5). Aberrant expression of key NER factors alters NER capacity, thus threatening genomic stability and integrity [
45]. In our study, we noted the following variants:
ERCC2 (exon5:c.360+3G>T),
ERCC4 (exon 11: c.2422G>T: p.A808S) and
ERCC5 (exon 1: c.8T>G: p.V3G). Therefore, our identified alterations in the index case not shared with his father in NER pathway members could alter the efficacy of DNA repair and might enhance colorectal cancer risk. Only few studies have examined the contribution of SNPs in NER pathway genes to CRC risk [
46,
47]. Our study is the first Tunisian one which highlights that variants in some members of the xeroderma pigmentosum (XP) genes family could play an important role in colorectal cancer increased risk.

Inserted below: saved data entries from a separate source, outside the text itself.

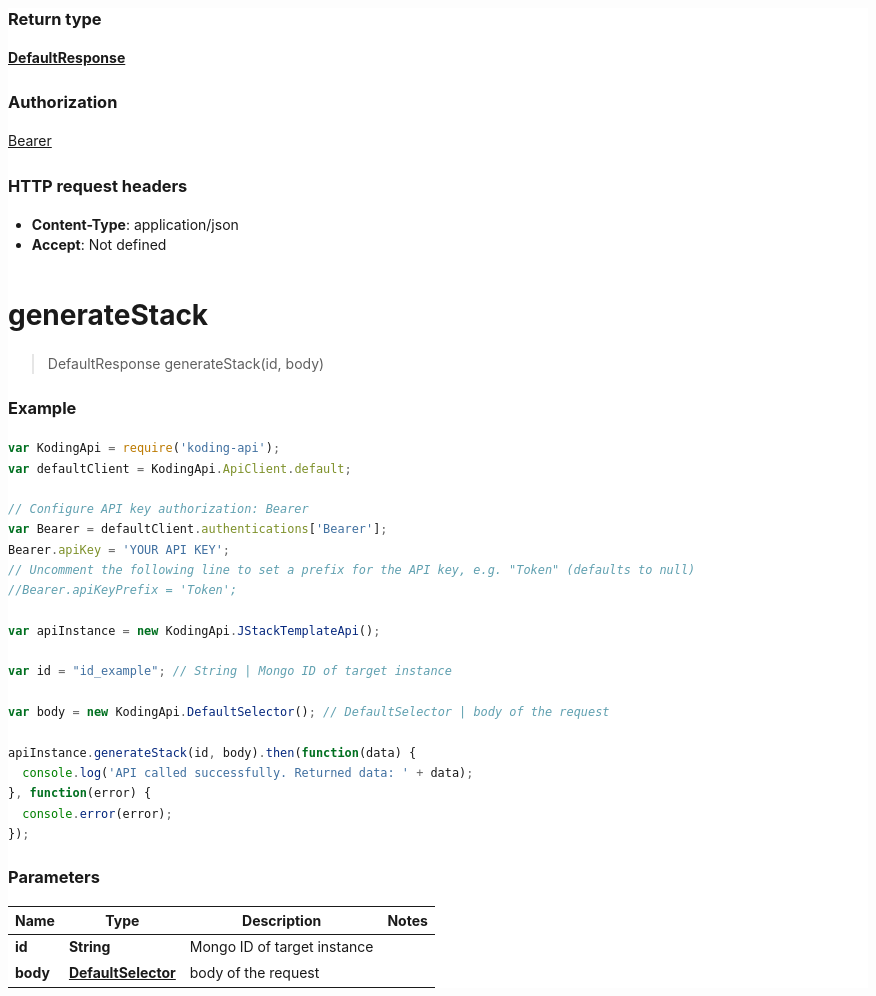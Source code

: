 ### Return type

[**DefaultResponse**](DefaultResponse.md)

### Authorization

[Bearer](../README.md#Bearer)

### HTTP request headers

 - **Content-Type**: application/json
 - **Accept**: Not defined

<a name="generateStack"></a>
# **generateStack**
> DefaultResponse generateStack(id, body)





### Example
```javascript
var KodingApi = require('koding-api');
var defaultClient = KodingApi.ApiClient.default;

// Configure API key authorization: Bearer
var Bearer = defaultClient.authentications['Bearer'];
Bearer.apiKey = 'YOUR API KEY';
// Uncomment the following line to set a prefix for the API key, e.g. "Token" (defaults to null)
//Bearer.apiKeyPrefix = 'Token';

var apiInstance = new KodingApi.JStackTemplateApi();

var id = "id_example"; // String | Mongo ID of target instance

var body = new KodingApi.DefaultSelector(); // DefaultSelector | body of the request

apiInstance.generateStack(id, body).then(function(data) {
  console.log('API called successfully. Returned data: ' + data);
}, function(error) {
  console.error(error);
});

```

### Parameters

Name | Type | Description  | Notes
------------- | ------------- | ------------- | -------------
 **id** | **String**| Mongo ID of target instance | 
 **body** | [**DefaultSelector**](DefaultSelector.md)| body of the request |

Other cellular DNA repair pathways, such as base excision repair (BER), double-strand break repair (DSBR), and homologous recombination repair (HRR) also play important roles in the carcinogenesis process by repairing single strand and double strand DNA breaks induced by smoking, ionizing radiation, and other DNA damaging agents [
47].
BRCA2 is a member of the HRR pathway, which restores the integrity of double-strand DNA breaks [
48]. Inherited mutations in HRR genes have long been known to increase the risk of several cancers, including breast, ovarian, prostate and pancreatic cancers [
49]. Risch et al. [
50] reported that there is an increased risk for colon cancer in
BRCA2 families. We identified a
BRCA2 exon 17 variation (c.7810C>A: p.L2604M) in the index case.

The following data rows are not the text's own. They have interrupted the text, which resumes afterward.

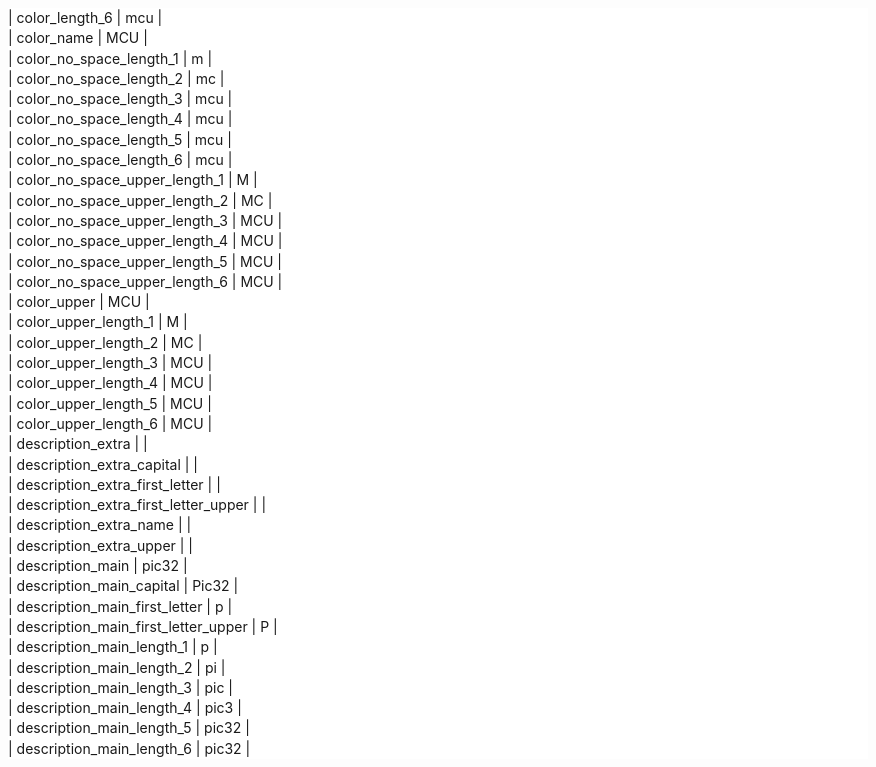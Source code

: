 | color_length_6 | mcu |  
| color_name | MCU |  
| color_no_space_length_1 | m |  
| color_no_space_length_2 | mc |  
| color_no_space_length_3 | mcu |  
| color_no_space_length_4 | mcu |  
| color_no_space_length_5 | mcu |  
| color_no_space_length_6 | mcu |  
| color_no_space_upper_length_1 | M |  
| color_no_space_upper_length_2 | MC |  
| color_no_space_upper_length_3 | MCU |  
| color_no_space_upper_length_4 | MCU |  
| color_no_space_upper_length_5 | MCU |  
| color_no_space_upper_length_6 | MCU |  
| color_upper | MCU |  
| color_upper_length_1 | M |  
| color_upper_length_2 | MC |  
| color_upper_length_3 | MCU |  
| color_upper_length_4 | MCU |  
| color_upper_length_5 | MCU |  
| color_upper_length_6 | MCU |  
| description_extra |  |  
| description_extra_capital |  |  
| description_extra_first_letter |  |  
| description_extra_first_letter_upper |  |  
| description_extra_name |  |  
| description_extra_upper |  |  
| description_main | pic32 |  
| description_main_capital | Pic32 |  
| description_main_first_letter | p |  
| description_main_first_letter_upper | P |  
| description_main_length_1 | p |  
| description_main_length_2 | pi |  
| description_main_length_3 | pic |  
| description_main_length_4 | pic3 |  
| description_main_length_5 | pic32 |  
| description_main_length_6 | pic32 |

BRCA2 is co-expressed with RecQ protein-like 4 (
RECQL4) which is a key member of the RecQ family and plays an important role in the initiation of DNA replication, progression of stalled replication forks, and telomere maintenance, as well as in the repair of DNA DSB via the HRR pathway [
51]. Mutations of the
RECQL4 gene are associated with the rare type II Rothmund–Thomson syndrome, which has a propensity for osteosarcomas [
52]. However, recent studies have shown that
RECQL4 acts as a tumor-promotor in some cancers, such as prostate cancer, colorectal cancer, and breast cancer [
52‐
55]. We detected (c.2120G>T: p.C707F) variation in the exon 13 of
RECQL4. This is the first description of this variation in patients with CRC. Structure-specific endonuclease subunit (SLX4) encodes a Fanconi anemia-related protein that is required for repair of specific types of DNA lesions and critical for cellular responses to replication fork failure. Lee et al. [
56] suggest that frameshift mutations of
SLX4 may play a cancer-related role in limited cases of CRCs. We found an exon 3
SLX4 variation (c.742G>T: p.E248X).
NF1 which plays a role as a tumor suppressor gene [
57] is co-expressed with
RECQL4 and
BRCA2. To date, the association between NF1 and adenocarcinoma of the gastrointestinal tract is thought to be casual. However, Li et al. [
58] suggested that germline mutations in
NF1 can occur in somatic cells and contribute to cancer development. Indeed, Seminog and Goldacre [
59] observed that
NF1 patients were at high risk of colon and recto-sigmoid junction cancer when compared with the general population. We detected
NF1 variations in exon 25 (c.3259C>T: p.P1087S) and exon 43 (c.6623C>A:p. A2208D).
These actionable genes are not part of the recommended germline testing for individuals with familial CRC. The Fig.
3 showed their respectively protein–protein interactions, supporting the hypothesis that other variants unusually described in CRC might explain in part the phenotypic difference between the father and his son (CRCNab3). Thus, patients with multiple low penetrance SNPs could be experiencing an additive effect to increase CRC risk through gene–gene interactions. Confirmation of these identified variants by Sanger sequencing could be of important output regarding LS genetic profiling.